Directions: Give again, unaltered, the lines of the listing below that run from the line having "Piqueux's numerical model" through the line having "A line near".

Given records:
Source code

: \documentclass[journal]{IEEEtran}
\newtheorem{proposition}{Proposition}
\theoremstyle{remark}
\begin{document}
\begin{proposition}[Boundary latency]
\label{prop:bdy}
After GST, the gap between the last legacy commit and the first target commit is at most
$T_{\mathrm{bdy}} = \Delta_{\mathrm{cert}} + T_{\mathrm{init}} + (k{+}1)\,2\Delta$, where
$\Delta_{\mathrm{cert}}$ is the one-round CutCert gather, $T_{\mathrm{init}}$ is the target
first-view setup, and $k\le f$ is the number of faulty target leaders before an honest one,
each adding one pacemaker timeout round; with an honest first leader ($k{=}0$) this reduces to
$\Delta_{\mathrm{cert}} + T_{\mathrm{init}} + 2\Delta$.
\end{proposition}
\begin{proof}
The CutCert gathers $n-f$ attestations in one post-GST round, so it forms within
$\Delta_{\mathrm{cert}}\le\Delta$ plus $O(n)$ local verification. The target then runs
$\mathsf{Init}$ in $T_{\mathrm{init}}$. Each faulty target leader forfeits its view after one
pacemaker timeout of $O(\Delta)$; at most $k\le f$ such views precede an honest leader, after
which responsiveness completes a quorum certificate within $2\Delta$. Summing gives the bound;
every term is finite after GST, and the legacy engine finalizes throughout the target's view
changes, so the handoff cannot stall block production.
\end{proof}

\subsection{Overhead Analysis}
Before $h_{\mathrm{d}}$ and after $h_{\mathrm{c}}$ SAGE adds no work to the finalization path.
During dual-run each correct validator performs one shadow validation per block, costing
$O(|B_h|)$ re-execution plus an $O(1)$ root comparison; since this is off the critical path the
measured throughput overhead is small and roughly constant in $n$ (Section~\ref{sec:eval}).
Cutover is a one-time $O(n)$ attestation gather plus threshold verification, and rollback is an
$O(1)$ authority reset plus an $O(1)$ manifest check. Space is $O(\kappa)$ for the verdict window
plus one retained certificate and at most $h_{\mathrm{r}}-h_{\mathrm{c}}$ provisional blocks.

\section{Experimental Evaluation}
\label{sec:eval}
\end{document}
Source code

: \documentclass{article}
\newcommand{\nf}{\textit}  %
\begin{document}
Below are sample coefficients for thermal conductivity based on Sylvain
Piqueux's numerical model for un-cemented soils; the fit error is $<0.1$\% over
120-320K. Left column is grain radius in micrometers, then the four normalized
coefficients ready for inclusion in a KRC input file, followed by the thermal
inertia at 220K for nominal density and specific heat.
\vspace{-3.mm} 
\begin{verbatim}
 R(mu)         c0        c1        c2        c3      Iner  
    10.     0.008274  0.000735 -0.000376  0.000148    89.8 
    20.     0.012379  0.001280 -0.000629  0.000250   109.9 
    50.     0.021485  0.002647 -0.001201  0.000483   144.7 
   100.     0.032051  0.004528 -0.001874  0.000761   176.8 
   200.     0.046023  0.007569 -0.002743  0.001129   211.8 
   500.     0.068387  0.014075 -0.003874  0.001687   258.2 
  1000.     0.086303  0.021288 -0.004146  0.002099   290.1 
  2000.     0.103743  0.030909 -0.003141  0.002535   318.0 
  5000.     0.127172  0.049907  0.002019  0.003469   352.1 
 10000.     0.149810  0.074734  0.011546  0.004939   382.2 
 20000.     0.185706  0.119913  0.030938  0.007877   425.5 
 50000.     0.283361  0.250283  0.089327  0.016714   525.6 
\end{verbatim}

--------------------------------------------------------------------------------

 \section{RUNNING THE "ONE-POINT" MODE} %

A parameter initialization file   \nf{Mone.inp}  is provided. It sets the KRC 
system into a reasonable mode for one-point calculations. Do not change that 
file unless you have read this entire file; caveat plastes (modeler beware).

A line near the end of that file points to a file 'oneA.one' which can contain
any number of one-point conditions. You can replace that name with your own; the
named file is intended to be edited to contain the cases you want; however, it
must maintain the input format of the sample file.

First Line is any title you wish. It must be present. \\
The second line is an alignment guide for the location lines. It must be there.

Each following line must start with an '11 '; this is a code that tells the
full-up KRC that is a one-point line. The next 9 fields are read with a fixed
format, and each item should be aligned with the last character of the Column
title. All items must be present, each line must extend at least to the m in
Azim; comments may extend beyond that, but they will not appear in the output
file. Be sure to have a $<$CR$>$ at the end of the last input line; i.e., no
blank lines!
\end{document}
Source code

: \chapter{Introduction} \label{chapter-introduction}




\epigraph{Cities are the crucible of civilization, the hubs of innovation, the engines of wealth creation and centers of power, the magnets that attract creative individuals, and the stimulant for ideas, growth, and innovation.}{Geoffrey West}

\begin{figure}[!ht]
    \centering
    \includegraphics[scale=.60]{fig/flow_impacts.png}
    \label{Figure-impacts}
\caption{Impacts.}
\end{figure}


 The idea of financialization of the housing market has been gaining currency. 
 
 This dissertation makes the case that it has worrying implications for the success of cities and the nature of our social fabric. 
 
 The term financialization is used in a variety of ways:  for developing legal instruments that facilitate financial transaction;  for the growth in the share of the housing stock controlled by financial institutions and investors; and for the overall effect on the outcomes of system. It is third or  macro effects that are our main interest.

Output below:
Piqueux's numerical model for un-cemented soils; the fit error is $<0.1$\% over
120-320K. Left column is grain radius in micrometers, then the four normalized
coefficients ready for inclusion in a KRC input file, followed by the thermal
inertia at 220K for nominal density and specific heat.
\vspace{-3.mm} 
\begin{verbatim}
 R(mu)         c0        c1        c2        c3      Iner  
    10.     0.008274  0.000735 -0.000376  0.000148    89.8 
    20.     0.012379  0.001280 -0.000629  0.000250   109.9 
    50.     0.021485  0.002647 -0.001201  0.000483   144.7 
   100.     0.032051  0.004528 -0.001874  0.000761   176.8 
   200.     0.046023  0.007569 -0.002743  0.001129   211.8 
   500.     0.068387  0.014075 -0.003874  0.001687   258.2 
  1000.     0.086303  0.021288 -0.004146  0.002099   290.1 
  2000.     0.103743  0.030909 -0.003141  0.002535   318.0 
  5000.     0.127172  0.049907  0.002019  0.003469   352.1 
 10000.     0.149810  0.074734  0.011546  0.004939   382.2 
 20000.     0.185706  0.119913  0.030938  0.007877   425.5 
 50000.     0.283361  0.250283  0.089327  0.016714   525.6 
\end{verbatim}

--------------------------------------------------------------------------------

 \section{RUNNING THE "ONE-POINT" MODE} %

A parameter initialization file   \nf{Mone.inp}  is provided. It sets the KRC 
system into a reasonable mode for one-point calculations. Do not change that 
file unless you have read this entire file; caveat plastes (modeler beware).

A line near the end of that file points to a file 'oneA.one' which can contain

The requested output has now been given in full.